**** Provided information

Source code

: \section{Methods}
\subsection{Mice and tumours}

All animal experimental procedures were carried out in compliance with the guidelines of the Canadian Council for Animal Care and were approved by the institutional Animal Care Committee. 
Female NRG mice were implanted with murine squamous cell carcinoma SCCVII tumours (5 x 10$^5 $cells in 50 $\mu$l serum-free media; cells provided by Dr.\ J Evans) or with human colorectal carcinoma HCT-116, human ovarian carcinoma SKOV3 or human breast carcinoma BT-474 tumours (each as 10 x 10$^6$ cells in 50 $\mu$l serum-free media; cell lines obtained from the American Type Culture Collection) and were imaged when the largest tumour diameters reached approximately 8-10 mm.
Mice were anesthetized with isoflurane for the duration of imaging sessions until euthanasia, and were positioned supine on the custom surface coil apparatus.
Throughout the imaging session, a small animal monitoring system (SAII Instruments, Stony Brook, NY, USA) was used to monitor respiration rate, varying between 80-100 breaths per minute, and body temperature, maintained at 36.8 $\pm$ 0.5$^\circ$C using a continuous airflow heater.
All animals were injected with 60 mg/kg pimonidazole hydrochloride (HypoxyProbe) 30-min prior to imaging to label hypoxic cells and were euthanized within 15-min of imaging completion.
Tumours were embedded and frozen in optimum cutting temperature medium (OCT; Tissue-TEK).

********

# [What you have to do]
All of the data above should be set down word for word.

# [Solution for this problem]
Source code

: \section{Methods}
\subsection{Mice and tumours}

All animal experimental procedures were carried out in compliance with the guidelines of the Canadian Council for Animal Care and were approved by the institutional Animal Care Committee. 
Female NRG mice were implanted with murine squamous cell carcinoma SCCVII tumours (5 x 10$^5 $cells in 50 $\mu$l serum-free media; cells provided by Dr.\ J Evans) or with human colorectal carcinoma HCT-116, human ovarian carcinoma SKOV3 or human breast carcinoma BT-474 tumours (each as 10 x 10$^6$ cells in 50 $\mu$l serum-free media; cell lines obtained from the American Type Culture Collection) and were imaged when the largest tumour diameters reached approximately 8-10 mm.
Mice were anesthetized with isoflurane for the duration of imaging sessions until euthanasia, and were positioned supine on the custom surface coil apparatus.
Throughout the imaging session, a small animal monitoring system (SAII Instruments, Stony Brook, NY, USA) was used to monitor respiration rate, varying between 80-100 breaths per minute, and body temperature, maintained at 36.8 $\pm$ 0.5$^\circ$C using a continuous airflow heater.
All animals were injected with 60 mg/kg pimonidazole hydrochloride (HypoxyProbe) 30-min prior to imaging to label hypoxic cells and were euthanized within 15-min of imaging completion.
Tumours were embedded and frozen in optimum cutting temperature medium (OCT; Tissue-TEK).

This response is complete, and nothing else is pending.